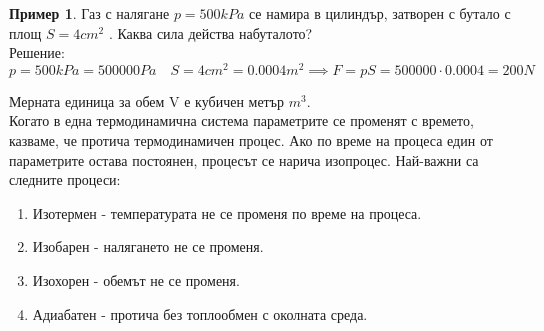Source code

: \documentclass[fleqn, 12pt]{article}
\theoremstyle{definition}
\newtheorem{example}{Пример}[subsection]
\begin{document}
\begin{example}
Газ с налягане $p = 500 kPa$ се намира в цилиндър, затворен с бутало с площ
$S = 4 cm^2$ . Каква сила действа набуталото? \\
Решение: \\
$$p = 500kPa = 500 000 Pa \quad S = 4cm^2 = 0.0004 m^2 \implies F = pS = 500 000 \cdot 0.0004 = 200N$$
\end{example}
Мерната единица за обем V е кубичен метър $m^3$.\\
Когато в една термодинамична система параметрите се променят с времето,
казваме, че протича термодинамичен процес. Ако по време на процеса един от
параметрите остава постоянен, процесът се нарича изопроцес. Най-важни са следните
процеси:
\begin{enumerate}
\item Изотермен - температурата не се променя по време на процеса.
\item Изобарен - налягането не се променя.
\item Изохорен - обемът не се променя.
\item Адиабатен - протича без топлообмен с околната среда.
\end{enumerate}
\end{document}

⁂

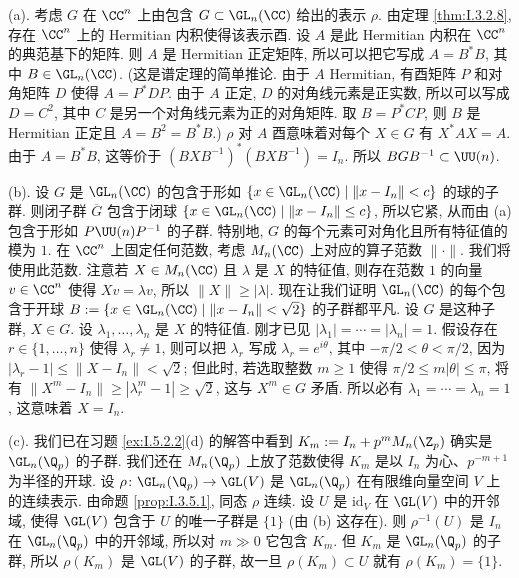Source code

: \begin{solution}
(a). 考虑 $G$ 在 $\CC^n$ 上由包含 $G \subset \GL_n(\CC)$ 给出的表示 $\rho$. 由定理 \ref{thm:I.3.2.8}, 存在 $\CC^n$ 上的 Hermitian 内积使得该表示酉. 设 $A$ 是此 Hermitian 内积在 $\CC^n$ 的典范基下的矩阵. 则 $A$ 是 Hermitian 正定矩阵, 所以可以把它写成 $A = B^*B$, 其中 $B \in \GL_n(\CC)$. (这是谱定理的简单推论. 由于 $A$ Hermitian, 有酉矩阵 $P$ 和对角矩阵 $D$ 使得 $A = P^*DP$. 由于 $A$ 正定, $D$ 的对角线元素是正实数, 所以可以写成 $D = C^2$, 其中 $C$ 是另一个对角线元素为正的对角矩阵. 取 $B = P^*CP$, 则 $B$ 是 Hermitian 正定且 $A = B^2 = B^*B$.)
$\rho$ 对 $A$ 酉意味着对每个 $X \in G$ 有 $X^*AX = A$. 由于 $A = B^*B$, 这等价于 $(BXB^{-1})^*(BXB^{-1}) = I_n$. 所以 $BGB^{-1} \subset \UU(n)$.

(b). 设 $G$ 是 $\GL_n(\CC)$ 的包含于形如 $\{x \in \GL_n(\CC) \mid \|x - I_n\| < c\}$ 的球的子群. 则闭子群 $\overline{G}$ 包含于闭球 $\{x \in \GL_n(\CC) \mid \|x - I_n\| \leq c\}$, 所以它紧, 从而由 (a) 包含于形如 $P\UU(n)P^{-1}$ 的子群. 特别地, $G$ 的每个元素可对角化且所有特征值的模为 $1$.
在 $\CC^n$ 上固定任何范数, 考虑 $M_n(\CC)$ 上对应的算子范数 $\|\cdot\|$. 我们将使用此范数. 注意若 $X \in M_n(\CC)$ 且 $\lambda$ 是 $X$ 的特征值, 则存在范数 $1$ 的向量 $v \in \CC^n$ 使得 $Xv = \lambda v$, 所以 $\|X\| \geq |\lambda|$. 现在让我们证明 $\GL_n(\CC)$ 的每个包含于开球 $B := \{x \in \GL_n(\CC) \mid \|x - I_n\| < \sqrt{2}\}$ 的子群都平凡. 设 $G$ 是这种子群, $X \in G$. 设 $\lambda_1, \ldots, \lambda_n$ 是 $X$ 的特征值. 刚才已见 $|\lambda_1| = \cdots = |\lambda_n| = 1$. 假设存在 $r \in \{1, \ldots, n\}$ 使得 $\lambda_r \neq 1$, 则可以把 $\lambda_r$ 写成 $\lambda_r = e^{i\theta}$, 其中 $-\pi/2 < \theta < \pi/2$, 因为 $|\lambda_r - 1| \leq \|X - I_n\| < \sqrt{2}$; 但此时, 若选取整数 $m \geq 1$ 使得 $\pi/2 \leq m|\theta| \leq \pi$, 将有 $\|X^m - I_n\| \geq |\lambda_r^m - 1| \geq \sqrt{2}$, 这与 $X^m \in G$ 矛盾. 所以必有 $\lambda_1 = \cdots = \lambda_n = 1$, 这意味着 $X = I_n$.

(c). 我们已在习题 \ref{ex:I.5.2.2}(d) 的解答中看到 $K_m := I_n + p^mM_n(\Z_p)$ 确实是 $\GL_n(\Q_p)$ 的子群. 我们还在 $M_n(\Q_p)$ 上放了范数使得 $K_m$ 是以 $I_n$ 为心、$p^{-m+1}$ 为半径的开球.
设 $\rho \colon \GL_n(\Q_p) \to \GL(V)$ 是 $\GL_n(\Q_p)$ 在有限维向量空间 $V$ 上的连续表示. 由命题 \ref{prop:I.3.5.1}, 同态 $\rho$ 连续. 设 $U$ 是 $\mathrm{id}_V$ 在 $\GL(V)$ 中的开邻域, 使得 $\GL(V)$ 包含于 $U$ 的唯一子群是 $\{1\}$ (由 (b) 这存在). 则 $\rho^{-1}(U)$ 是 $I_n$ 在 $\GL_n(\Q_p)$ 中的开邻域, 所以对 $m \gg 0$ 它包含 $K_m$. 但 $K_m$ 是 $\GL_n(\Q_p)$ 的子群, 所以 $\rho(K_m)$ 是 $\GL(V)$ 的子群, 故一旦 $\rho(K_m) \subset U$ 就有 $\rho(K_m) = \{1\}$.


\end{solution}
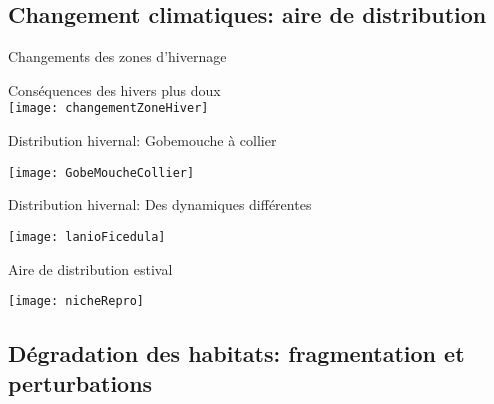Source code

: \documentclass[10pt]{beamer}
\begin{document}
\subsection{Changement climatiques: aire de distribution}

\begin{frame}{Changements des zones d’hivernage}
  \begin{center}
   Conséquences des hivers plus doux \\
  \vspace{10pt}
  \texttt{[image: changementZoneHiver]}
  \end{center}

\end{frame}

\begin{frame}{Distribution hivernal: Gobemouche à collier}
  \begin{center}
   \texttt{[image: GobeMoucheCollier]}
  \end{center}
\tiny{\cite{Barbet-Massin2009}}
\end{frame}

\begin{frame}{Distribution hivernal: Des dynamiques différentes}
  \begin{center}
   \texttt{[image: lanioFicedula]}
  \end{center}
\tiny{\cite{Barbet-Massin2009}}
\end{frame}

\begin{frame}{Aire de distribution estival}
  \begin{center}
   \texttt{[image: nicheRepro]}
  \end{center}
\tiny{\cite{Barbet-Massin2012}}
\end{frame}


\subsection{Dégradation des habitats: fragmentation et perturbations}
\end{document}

⁂

▶ _How to complete this task_: Wherever the word "texttt" occurs in the data, copy that whole line.

▶ _Output of the exercise_:
  \texttt{[image: changementZoneHiver]}
   \texttt{[image: GobeMoucheCollier]}
   \texttt{[image: lanioFicedula]}
   \texttt{[image: nicheRepro]}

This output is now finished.